Problem to work on: In the records below, find the line containing "dominios entre MUA-MSA y entre", then extract that line and all subsequent lines exactly, leaving out everything else.

Source data:
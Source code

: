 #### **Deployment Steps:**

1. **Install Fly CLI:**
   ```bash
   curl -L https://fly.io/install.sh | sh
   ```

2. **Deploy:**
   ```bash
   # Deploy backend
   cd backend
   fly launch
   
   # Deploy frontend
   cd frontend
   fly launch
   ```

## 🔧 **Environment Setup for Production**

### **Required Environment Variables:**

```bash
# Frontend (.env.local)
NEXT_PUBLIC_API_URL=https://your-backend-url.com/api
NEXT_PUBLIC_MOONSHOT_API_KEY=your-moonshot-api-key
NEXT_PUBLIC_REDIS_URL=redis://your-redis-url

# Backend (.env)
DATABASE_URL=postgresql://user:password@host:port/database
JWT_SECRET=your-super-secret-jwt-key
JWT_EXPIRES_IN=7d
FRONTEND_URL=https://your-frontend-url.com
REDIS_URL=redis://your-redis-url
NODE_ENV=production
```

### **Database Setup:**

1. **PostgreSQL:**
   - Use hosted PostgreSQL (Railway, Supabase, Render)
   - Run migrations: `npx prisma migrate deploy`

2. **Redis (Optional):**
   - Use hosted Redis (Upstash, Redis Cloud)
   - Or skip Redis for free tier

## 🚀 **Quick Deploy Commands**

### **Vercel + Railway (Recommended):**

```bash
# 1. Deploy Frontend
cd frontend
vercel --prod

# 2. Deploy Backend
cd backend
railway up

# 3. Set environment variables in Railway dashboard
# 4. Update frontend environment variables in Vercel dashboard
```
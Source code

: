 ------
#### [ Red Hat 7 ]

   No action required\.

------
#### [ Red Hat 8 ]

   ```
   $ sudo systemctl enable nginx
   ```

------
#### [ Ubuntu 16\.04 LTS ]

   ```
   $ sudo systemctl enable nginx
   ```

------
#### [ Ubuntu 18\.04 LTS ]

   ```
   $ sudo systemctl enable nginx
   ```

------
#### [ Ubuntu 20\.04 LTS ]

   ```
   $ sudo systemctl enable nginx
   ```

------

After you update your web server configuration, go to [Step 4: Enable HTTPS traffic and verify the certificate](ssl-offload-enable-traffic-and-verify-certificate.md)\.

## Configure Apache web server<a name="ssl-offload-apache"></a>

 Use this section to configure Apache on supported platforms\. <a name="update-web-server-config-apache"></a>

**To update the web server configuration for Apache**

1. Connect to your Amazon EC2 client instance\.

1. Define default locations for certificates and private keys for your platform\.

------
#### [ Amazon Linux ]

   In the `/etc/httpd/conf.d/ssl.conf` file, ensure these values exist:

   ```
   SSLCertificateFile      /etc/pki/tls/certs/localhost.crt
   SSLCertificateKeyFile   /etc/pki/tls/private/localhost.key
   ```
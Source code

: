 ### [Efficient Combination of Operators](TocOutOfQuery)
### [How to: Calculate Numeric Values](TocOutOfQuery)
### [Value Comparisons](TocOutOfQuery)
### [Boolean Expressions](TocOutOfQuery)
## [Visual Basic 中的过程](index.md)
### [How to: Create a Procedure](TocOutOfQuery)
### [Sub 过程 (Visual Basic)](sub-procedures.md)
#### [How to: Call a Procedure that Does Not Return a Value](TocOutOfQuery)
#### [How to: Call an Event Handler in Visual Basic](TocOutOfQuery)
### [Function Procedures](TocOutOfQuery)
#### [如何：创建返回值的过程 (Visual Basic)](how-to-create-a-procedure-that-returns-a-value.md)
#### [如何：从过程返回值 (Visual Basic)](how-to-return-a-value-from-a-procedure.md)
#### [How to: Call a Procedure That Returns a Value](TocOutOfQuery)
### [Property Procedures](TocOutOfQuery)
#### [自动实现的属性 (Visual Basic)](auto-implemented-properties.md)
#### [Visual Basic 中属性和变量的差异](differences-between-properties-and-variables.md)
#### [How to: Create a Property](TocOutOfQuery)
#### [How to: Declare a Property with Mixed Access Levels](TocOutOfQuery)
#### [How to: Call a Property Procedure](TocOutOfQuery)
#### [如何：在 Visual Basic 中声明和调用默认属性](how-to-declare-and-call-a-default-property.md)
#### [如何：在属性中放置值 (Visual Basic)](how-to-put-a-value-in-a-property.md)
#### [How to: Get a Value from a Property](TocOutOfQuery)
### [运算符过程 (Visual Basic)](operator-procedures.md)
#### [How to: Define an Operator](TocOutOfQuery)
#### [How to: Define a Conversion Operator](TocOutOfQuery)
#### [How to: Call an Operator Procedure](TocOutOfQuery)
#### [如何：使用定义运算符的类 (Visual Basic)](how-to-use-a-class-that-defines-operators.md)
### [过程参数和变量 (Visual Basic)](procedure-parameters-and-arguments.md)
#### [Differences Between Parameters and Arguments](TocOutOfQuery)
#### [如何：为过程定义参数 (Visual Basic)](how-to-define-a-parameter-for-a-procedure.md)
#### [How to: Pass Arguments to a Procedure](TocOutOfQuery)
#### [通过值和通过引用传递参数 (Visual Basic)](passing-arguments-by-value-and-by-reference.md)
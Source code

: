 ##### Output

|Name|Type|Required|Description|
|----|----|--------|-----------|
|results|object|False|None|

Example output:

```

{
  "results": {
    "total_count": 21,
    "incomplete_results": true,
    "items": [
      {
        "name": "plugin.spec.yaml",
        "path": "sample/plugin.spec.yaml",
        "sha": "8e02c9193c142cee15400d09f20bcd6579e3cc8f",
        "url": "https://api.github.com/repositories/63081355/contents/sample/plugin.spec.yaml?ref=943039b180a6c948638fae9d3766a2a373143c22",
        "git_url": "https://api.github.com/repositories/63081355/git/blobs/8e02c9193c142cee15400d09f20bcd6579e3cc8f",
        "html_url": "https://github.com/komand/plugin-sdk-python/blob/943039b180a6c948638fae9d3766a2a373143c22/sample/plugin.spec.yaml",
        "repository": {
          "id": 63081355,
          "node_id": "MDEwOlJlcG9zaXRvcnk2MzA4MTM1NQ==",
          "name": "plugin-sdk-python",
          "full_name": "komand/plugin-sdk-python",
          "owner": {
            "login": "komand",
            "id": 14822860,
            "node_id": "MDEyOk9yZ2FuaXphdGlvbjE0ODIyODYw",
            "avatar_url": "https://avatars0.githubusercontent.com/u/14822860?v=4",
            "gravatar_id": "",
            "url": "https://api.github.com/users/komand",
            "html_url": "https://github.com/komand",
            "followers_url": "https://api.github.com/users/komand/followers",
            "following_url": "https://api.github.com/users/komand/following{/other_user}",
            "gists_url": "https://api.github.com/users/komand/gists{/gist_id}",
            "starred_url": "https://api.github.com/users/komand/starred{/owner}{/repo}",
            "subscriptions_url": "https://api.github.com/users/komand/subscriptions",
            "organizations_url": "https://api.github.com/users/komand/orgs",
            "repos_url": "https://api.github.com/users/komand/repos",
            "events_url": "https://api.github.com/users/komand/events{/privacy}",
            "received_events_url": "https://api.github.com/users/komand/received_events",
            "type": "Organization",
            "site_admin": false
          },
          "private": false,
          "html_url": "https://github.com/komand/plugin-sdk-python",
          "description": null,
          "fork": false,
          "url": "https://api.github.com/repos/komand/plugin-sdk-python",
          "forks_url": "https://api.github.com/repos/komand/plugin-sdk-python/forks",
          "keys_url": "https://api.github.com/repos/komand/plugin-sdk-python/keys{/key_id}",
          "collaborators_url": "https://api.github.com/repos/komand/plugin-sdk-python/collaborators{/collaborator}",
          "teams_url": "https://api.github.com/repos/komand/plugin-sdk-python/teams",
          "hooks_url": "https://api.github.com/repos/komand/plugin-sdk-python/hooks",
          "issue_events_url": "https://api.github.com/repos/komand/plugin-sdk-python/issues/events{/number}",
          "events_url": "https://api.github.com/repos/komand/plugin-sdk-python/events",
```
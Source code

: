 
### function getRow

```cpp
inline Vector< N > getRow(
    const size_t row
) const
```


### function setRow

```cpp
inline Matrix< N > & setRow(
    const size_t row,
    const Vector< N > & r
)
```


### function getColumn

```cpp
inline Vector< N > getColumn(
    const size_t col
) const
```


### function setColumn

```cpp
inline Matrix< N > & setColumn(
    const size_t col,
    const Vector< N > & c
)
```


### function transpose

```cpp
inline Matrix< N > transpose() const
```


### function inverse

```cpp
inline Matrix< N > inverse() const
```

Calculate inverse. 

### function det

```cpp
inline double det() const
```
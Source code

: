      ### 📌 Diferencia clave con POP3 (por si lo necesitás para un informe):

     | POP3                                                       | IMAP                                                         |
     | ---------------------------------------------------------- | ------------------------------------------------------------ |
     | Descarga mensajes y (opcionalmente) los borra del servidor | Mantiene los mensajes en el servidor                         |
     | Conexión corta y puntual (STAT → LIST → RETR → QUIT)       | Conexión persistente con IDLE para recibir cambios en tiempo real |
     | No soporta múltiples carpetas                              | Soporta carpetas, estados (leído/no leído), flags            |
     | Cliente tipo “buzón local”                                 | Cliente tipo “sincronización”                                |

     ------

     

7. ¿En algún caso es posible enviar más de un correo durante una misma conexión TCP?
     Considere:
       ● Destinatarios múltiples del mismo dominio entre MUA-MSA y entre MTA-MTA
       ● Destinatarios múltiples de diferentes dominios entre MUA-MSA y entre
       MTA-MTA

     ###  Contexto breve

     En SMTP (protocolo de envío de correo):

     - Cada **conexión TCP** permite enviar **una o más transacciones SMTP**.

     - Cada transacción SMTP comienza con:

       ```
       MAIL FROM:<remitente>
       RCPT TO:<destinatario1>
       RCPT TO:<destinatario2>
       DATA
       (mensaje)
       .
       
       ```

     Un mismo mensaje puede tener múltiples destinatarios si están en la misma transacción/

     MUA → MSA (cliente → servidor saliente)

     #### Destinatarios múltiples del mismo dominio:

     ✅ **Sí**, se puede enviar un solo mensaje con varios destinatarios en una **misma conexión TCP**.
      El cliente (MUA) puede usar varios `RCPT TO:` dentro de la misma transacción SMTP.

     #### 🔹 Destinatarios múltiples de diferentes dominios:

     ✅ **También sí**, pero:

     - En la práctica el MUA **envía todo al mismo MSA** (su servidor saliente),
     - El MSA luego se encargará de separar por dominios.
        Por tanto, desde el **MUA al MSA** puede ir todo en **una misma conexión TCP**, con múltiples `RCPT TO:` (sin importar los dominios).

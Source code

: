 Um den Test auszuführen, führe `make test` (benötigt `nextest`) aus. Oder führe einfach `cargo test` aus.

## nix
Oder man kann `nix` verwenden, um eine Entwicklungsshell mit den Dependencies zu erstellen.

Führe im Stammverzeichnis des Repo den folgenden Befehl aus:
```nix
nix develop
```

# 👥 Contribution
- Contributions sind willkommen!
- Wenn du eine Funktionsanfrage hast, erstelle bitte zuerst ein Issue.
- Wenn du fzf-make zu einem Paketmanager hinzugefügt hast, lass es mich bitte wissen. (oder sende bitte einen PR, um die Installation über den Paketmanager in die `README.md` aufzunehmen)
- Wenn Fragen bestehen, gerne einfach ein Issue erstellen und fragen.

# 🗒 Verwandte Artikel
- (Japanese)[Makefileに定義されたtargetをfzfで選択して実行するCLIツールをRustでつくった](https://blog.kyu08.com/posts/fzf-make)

Solution:
       ● Destinatarios múltiples de diferentes dominios entre MUA-MSA y entre
       MTA-MTA

     ###  Contexto breve

     En SMTP (protocolo de envío de correo):

     - Cada **conexión TCP** permite enviar **una o más transacciones SMTP**.

     - Cada transacción SMTP comienza con:

       ```
       MAIL FROM:<remitente>
       RCPT TO:<destinatario1>
       RCPT TO:<destinatario2>
       DATA
       (mensaje)
       .
       
       ```

     Un mismo mensaje puede tener múltiples destinatarios si están en la misma transacción/

     MUA → MSA (cliente → servidor saliente)

     #### Destinatarios múltiples del mismo dominio:

     ✅ **Sí**, se puede enviar un solo mensaje con varios destinatarios en una **misma conexión TCP**.
      El cliente (MUA) puede usar varios `RCPT TO:` dentro de la misma transacción SMTP.

     #### 🔹 Destinatarios múltiples de diferentes dominios:

     ✅ **También sí**, pero:

     - En la práctica el MUA **envía todo al mismo MSA** (su servidor saliente),
     - El MSA luego se encargará de separar por dominios.
        Por tanto, desde el **MUA al MSA** puede ir todo en **una misma conexión TCP**, con múltiples `RCPT TO:` (sin importar los dominios).

Source code

: Um den Test auszuführen, führe `make test` (benötigt `nextest`) aus. Oder führe einfach `cargo test` aus.

## nix
Oder man kann `nix` verwenden, um eine Entwicklungsshell mit den Dependencies zu erstellen.

Führe im Stammverzeichnis des Repo den folgenden Befehl aus:
```nix
nix develop
```

# 👥 Contribution
- Contributions sind willkommen!
- Wenn du eine Funktionsanfrage hast, erstelle bitte zuerst ein Issue.
- Wenn du fzf-make zu einem Paketmanager hinzugefügt hast, lass es mich bitte wissen. (oder sende bitte einen PR, um die Installation über den Paketmanager in die `README.md` aufzunehmen)
- Wenn Fragen bestehen, gerne einfach ein Issue erstellen und fragen.

# 🗒 Verwandte Artikel
- (Japanese)[Makefileに定義されたtargetをfzfで選択して実行するCLIツールをRustでつくった](https://blog.kyu08.com/posts/fzf-make)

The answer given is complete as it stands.